8. J.J. Watt - A player like Watt comes to a franchise once in a lifetime. While to ownership, the franchise is nothing more than yet another business they own that should produce a profit, maximizing the star power of a player like Watt is Business 101. Instead, the Texans have utterly squandered his career to the point Watt allegedly wants out of Houston because he sees no light at the end of the tunnel McNair is driving the team down. Any team with solid leadership could have built a Super Bowl champion squad around J.J. Watt and Deshaun Watson years ago...but the Texans clearly lack that leadership ability.

9. Jack Easterby -Having a team chaplain to boost morale and help the mental well-being of the players isn’t a bad idea. Giving that guy the level of power and influence Easterby allegedly has within the Texans is unprecedented and indefensible. Cal McNair should have cleaned house at the end of the 2019 playoffs, with Easterby joining O’Brien and everyone else associated with him in the unemployment line.
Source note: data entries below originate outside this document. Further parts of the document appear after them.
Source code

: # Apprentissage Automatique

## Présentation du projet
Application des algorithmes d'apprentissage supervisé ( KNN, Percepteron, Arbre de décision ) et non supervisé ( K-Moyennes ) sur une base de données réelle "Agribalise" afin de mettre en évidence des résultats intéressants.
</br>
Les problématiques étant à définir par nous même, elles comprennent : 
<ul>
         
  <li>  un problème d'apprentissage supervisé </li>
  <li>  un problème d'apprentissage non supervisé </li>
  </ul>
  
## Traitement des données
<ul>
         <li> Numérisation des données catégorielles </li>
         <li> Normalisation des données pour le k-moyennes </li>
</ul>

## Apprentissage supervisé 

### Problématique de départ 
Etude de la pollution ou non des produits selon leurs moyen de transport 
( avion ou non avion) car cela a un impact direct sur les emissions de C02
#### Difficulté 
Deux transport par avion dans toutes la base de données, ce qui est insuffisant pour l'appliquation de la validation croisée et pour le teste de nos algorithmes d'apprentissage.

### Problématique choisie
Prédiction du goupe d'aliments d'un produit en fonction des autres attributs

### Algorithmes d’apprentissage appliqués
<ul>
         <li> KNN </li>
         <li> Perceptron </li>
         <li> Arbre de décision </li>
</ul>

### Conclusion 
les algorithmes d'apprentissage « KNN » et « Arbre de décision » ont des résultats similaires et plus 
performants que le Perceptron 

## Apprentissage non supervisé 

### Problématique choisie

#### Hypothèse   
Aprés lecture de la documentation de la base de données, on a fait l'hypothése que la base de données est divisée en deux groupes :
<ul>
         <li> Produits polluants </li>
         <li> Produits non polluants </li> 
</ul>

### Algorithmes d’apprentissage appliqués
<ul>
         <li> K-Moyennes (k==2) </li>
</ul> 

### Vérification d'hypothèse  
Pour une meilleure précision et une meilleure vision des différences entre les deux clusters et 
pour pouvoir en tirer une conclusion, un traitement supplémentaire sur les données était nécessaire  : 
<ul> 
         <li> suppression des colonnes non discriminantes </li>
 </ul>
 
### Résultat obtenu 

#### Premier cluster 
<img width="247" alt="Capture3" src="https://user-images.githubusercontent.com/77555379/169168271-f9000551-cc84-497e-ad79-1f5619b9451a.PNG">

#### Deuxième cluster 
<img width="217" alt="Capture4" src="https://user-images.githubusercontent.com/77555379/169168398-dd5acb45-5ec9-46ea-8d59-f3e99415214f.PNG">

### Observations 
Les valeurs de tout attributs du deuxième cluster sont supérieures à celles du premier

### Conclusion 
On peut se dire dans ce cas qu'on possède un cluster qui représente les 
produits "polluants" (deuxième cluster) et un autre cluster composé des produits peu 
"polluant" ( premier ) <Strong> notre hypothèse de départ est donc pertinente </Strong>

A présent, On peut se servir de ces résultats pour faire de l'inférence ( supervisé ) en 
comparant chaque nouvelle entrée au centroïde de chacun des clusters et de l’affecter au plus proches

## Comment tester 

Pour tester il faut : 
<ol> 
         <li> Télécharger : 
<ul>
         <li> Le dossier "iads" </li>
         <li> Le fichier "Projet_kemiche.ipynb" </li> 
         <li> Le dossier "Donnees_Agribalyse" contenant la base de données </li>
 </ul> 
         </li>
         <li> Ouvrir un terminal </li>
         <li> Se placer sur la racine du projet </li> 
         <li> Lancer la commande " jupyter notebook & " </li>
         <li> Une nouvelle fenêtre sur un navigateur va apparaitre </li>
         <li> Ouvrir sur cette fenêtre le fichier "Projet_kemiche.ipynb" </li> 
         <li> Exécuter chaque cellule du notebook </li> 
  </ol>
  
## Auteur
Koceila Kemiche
10. Cal McNair - Having never met the man, making judgment calls on his intellect, level of passion for the team, desire to provide the City of Houston with its first Super Bowl Championship, and other such things is literally taking shots in the dark. However, just as we can tell the sun exists because of the gravitational pull it has on all the planets, the event horizon of McNair’s leadership is clearly visible in all the things listed above. Actions, as they say, speak louder than words and Cal’s actions are not those of a business savvy, keen intellect impassioned to build a top notch organization. No, he’s not a member of the Rooney family, or even Al Davis for that matter. And, with history as the only predictor of the future, Cal McNair will never overcome his shortfalls in leadership to bring a Lombardi Trophy home to H-Town.

There you have a veritable mountain of evidence for the need for new ownership. What do you think? Feel McNair is just fine? Want someone like Mark Cuban to buy the Texans?